Nerede olursa olsun , dünyanın yer altı veya yer üstü tüm zenginliklerini istediği şekilde kullanabilir..
Farklı ve ters hareket eden ülkelerde darbeler çıkartarak oraları hizaya sokabilir.
                             Ulus Devlet farkını ortadan kaldırmak için , her türlü eziyet , savaş , terörizm , katliam , açlık ve sağlık politikaları ile insanları zorunlu göçe zorlayarak mülteci konumuna sokabilir.

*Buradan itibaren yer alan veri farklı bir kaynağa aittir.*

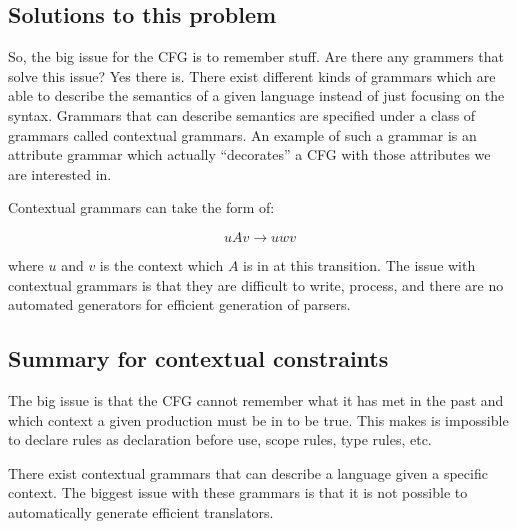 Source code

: \subsection{Solutions to this problem}
So, the big issue for the CFG is to remember stuff. Are there any grammers that
solve this issue? Yes there is. There exist different kinds of grammars which
are able to describe the semantics of a given language instead of just focusing
on the syntax. Grammars that can describe semantics are specified under a class
of grammars called contextual grammars.
\cite{plpp}
An example of such a grammar is an attribute grammar which actually
``decorates'' a CFG with those attributes we are interested in.
\cite{attrgrammar}

Contextual grammars can take the form of:

\[
  uAv \rightarrow uwv
\]

where $u$ and $v$ is the context which $A$ is in at this transition. The issue
with contextual grammars is that they are difficult to write, process, and there 
are no automated generators for efficient generation of parsers.
\cite{attrgrammar}

\subsection{Summary for contextual constraints}
The big issue is that the CFG cannot remember what it has met in the past and
which context a given production must be in to be true. This makes is impossible
to declare rules as declaration before use, scope rules, type rules, etc.

There exist contextual grammars that can describe a language given a specific
context. The biggest issue with these grammars is that it is not possible to
automatically generate efficient translators.


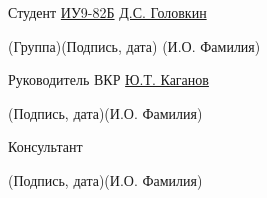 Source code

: \documentclass[14pt, russian]{scrartcl}
\begin{document}
\begin{titlepage}
\newlength{\ML}

\noindent Студент \underline{ИУ9-82Б} \hfill \underline{\hspace{4cm}}\quad
\underline{\hspace{1.1cm}Д.С. Головкин\hspace{1cm}}


\vspace{-2.1ex}
\noindent\hspace{9ex}\scriptsize{(Группа)}\normalsize\hspace{170pt}\hspace{2ex}\scriptsize{(Подпись, дата)}
\normalsize\hspace{30pt}\hspace{6ex}\scriptsize{(И.О. Фамилия)}\normalsize

\bigskip
\noindent Руководитель ВКР  \hfill \underline{\hspace{4cm}}\quad
\underline{\hspace{0.6cm}Ю.Т. Каганов\hspace{0.6cm}}

\vspace{-2ex}
\noindent\hspace{13.5ex}\normalsize\hspace{170pt}\hspace{2ex}\scriptsize{(Подпись, дата)}\normalsize\hspace{30pt}\hspace{6ex}\scriptsize{(И.О. Фамилия)}\normalsize
\bigskip

\noindent Консультант \hfill \underline{\hspace{4cm}}\quad
\underline{\hspace{4cm}}

\vspace{-2ex}
\noindent\hspace{13.5ex}\normalsize\hspace{170pt}\hspace{2ex}\scriptsize{(Подпись, дата)}\normalsize\hspace{30pt}\hspace{6ex}\scriptsize{(И.О. Фамилия)}\normalsize
\bigskip


\end{titlepage}
\end{document}
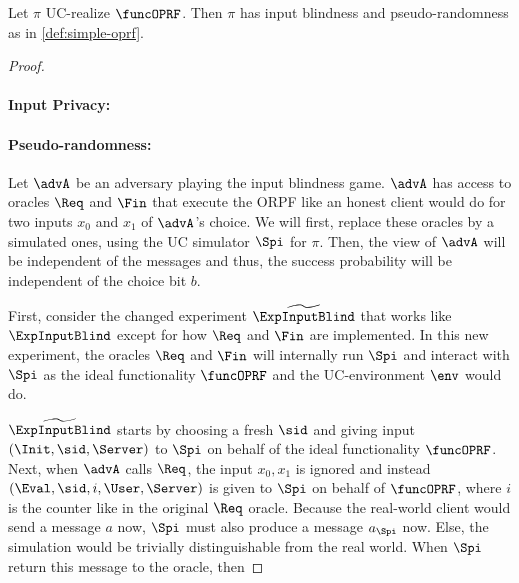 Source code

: 
\begin{theorem}
 Let $\pi$ UC-realize $\funcOPRF$. Then $\pi$ has input blindness and pseudo-randomness as in \cref{def:simple-oprf}.
\end{theorem}
\begin{proof}
\paragraph{Input Privacy:}

\paragraph{Pseudo-randomness:}
Let $\advA$ be an adversary playing the input blindness game. $\advA$ has access to oracles $\Req$ and $\Fin$
that execute the ORPF like an honest client would do for two inputs $x_0$ and $x_1$ of $\advA$'s choice. 
We will first, replace these oracles by a simulated ones, using the UC simulator $\Spi$ for $\pi$. Then, the view of $\advA$ will be independent of the messages and thus, the success probability will be independent of the choice bit $b$.

First, consider the changed experiment $\widetilde\ExpInputBlind$
that works like $\ExpInputBlind$ except for how $\Req$ and $\Fin$
are implemented.
In this new experiment, the oracles $\Req$ and $\Fin$ will internally run $\Spi$ and interact with $\Spi$ as the ideal functionality $\funcOPRF$ and the UC-environment $\env$ would do.

$\widetilde\ExpInputBlind$ starts by choosing a fresh $\sid$ and giving input $(\Init,\sid,\Server)$ to $\Spi$ on behalf of the ideal functionality $\funcOPRF$. 
Next, when $\advA$ calls $\Req$, the input $x_0,x_1$ is ignored and instead $(\Eval,\sid,i,\User,\Server)$ is given to $\Spi$ on behalf of $\funcOPRF$, where $i$ is the counter like in the original $\Req$ oracle.
Because the real-world client would send a message $a$ now, $\Spi$ must also produce a message $a_{\Spi}$ now. Else, the simulation would be trivially distinguishable from the real world.
When $\Spi$ return this message to the oracle, then 

\end{proof} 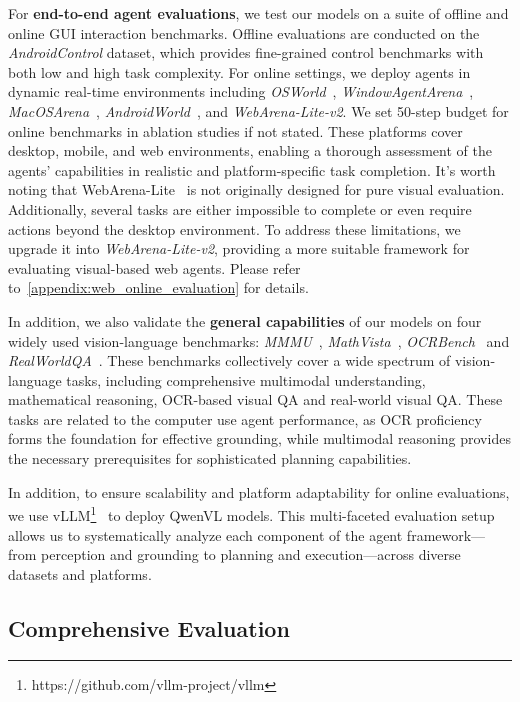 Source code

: \documentclass{article} %
\begin{document}
For \textbf{end-to-end agent evaluations}, we test our models on a suite of offline and online GUI interaction benchmarks. Offline evaluations are conducted on the \textit{AndroidControl} dataset, which provides fine-grained control benchmarks with both low and high task complexity. For online settings, we deploy agents in dynamic real-time environments including \textit{OSWorld}~\citep{xie2024osworld}, \textit{WindowAgentArena}~\citep{bonatti2024windows}, \textit{MacOSArena}~\citep{wang2025mmbenchgui}, \textit{AndroidWorld}~\citep{rawles2024androidworld}, and \textit{WebArena-Lite-v2}. We set 50-step budget for online benchmarks in ablation studies if not stated. 
These platforms cover desktop, mobile, and web environments, enabling a thorough assessment of the agents’ capabilities in realistic and platform-specific task completion.
It's worth noting that WebArena-Lite~\citep{liu2024visualagentbench} is not originally designed for pure visual evaluation. Additionally, several tasks are either impossible to complete or even require actions beyond the desktop environment. To address these limitations, we upgrade it into \textit{WebArena-Lite-v2}, providing a more suitable framework for evaluating visual-based web agents. Please refer to~\ref{appendix:web_online_evaluation} for details.

In addition, we also validate the \textbf{general capabilities} of our models on four widely used vision-language benchmarks: \textit{MMMU}~\citep{yue2024mmmu}, \textit{MathVista}~\citep{lu2023mathvista}, \textit{OCRBench}~\citep{liu2024ocrbench} and \textit{RealWorldQA}~\citep{xai-grok15v-2024}. These benchmarks collectively cover a wide spectrum of vision-language tasks, including comprehensive multimodal understanding, mathematical reasoning, OCR-based visual QA and real-world visual QA. 
These tasks are related to the computer use agent performance, as OCR proficiency forms the foundation for effective grounding, while multimodal reasoning provides the necessary prerequisites for sophisticated planning capabilities. 

In addition, to ensure scalability and platform adaptability for online evaluations, we use vLLM\footnote{https://github.com/vllm-project/vllm}~\citep{kwon2023efficient} to deploy QwenVL models. 
This multi-faceted evaluation setup allows us to systematically analyze each component of the agent framework—from perception and grounding to planning and execution—across diverse datasets and platforms.

\subsection{Comprehensive Evaluation}
\end{document}
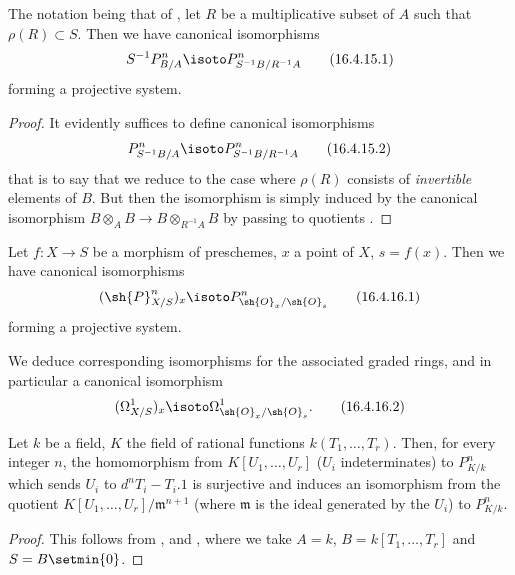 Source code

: \begin{corollary}[16.4.15]
\label{IV.16.4.15}
The notation being that of , let $R$ be a multiplicative subset of $A$ such that $\rho(R) \subset S$.
Then we have canonical isomorphisms 
\[
  \label{IV.16.4.15.1}
  S^{-1}P_{B/A}^n \isoto P_{S^{-1}B/R^{-1}A}^n
  \tag{16.4.15.1}
\]
forming a projective system.
\end{corollary}

\begin{proof}
It evidently suffices to define canonical isomorphisms 
\[
  \label{IV.16.4.15.2}
  P_{S^{-1}B/A}^n \isoto P_{S^{-1}B/R^{-1}A}^n
  \tag{16.4.15.2}
\]
that is to say that we reduce to the case where $\rho(R)$ consists of \emph{invertible} elements of $B$.
But then the isomorphism  is simply induced by the canonical isomorphism $B \otimes_A B \to B \otimes_{R^{-1}A} B$ by passing to quotients .
\end{proof}

\begin{corollary}[16.4.16]
\label{IV.16.4.16}
Let $f:X \to S$ be a morphism of preschemes, $x$ a point of $X$, $s = f(x)$.
Then we have canonical isomorphisms
\[
  \label{IV.16.4.16.1}
  (\sh{P}_{X/S}^n)_x \isoto P_{\sh{O}_x/\sh{O}_s}^n
  \tag{16.4.16.1}
\]
forming a projective system.
\end{corollary}

We deduce corresponding isomorphisms for the associated graded rings, and in particular a canonical isomorphism
\[
  \label{IV.16.4.16.2}
  (\Omega_{X/S}^1)_x \isoto \Omega_{\sh{O}_x/\sh{O}_s}^1.
  \tag{16.4.16.2}
\]

\begin{corollary}[16.4.17]
\label{IV.16.4.17}
Let $k$ be a field, $K$ the field of rational functions $k(T_1, \dots, T_r)$.
Then, for every integer $n$, the homomorphism from $K[U_1, \dots, U_r]$ ($U_i$ indeterminates) to $P_{K/k}^n$ which sends $U_i$ to $d^nT_i - T_i.1$ is surjective and induces an isomorphism from the quotient $K[U_1, \dots, U_r]/\mathfrak{m}^{n+1}$ (where $\mathfrak{m}$ is the ideal generated by the $U_i$) to $P_{K/k}^n$.
\end{corollary}

\begin{proof}
This follows from ,   and , where we take $A = k$, $B = k[T_1, \dots, T_r]$ and $S = B \setmin \{0\}$.
\end{proof}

Sağlık sektörünü ele geçirerek , sağlık ile insanları korkutarak terbiye edebilir.

Gıdaya müdahale ederek , yeni hastalıklar ve salgınlar türetebilir.
Eğitim amacı adı altında , ülkelerin yetenekli gençlerini toplayarak amaçları doğrultusunda yetiştirebilir.
Uyuşturucu ve benzeri alışkanlıklarla toplumun birbirinden yabancılaştırılması ve ötekileştirilmesi sağlanabilir.
Dünya iklimleri ve küresel ısınma ile oynanarak , insanlara gelecek endişesi aşılanabilir.
İnsanların beyinlerinin sürekli meşguliyeti ve uyuşturulması için müzik endüstrisi kontrol altında tutulabilir. 

Futbol başta olmak üzere , spor faaliyetlerini  ticari bir meta haline getirebilir.

Sinema endüstrisi ile düşünceler ve yaşantılar sürekli baskı altında tutulabilir.

..... velhasıl , bizi biz olmaktan çıkarmak için , ne varsa yapılır.
Bütün bu süreci başarı ile sorunsuz yönetmek için , FED , IMF , WB , WTO , DSÖ , NATO , BM , AB gibi 1945 den sonra ( ikinci dünya harbinden sonra ) türetilen dünya örgütleri ile kontrol edebilir.

İşte bütün bunlar , zalim kapitalizmin süslendirilmiş öğeleri olarak bu yüzyılımızda “NEO LİBERALİZM “ olarak karşımıza konur.

İnandığımız din ve inançlarımız , bölgesel örf ve adetlerimiz yerine “NEO LİBERALİST BİR YAŞAM “ DİN olarak hayatımıza yerleştirilmek istenir.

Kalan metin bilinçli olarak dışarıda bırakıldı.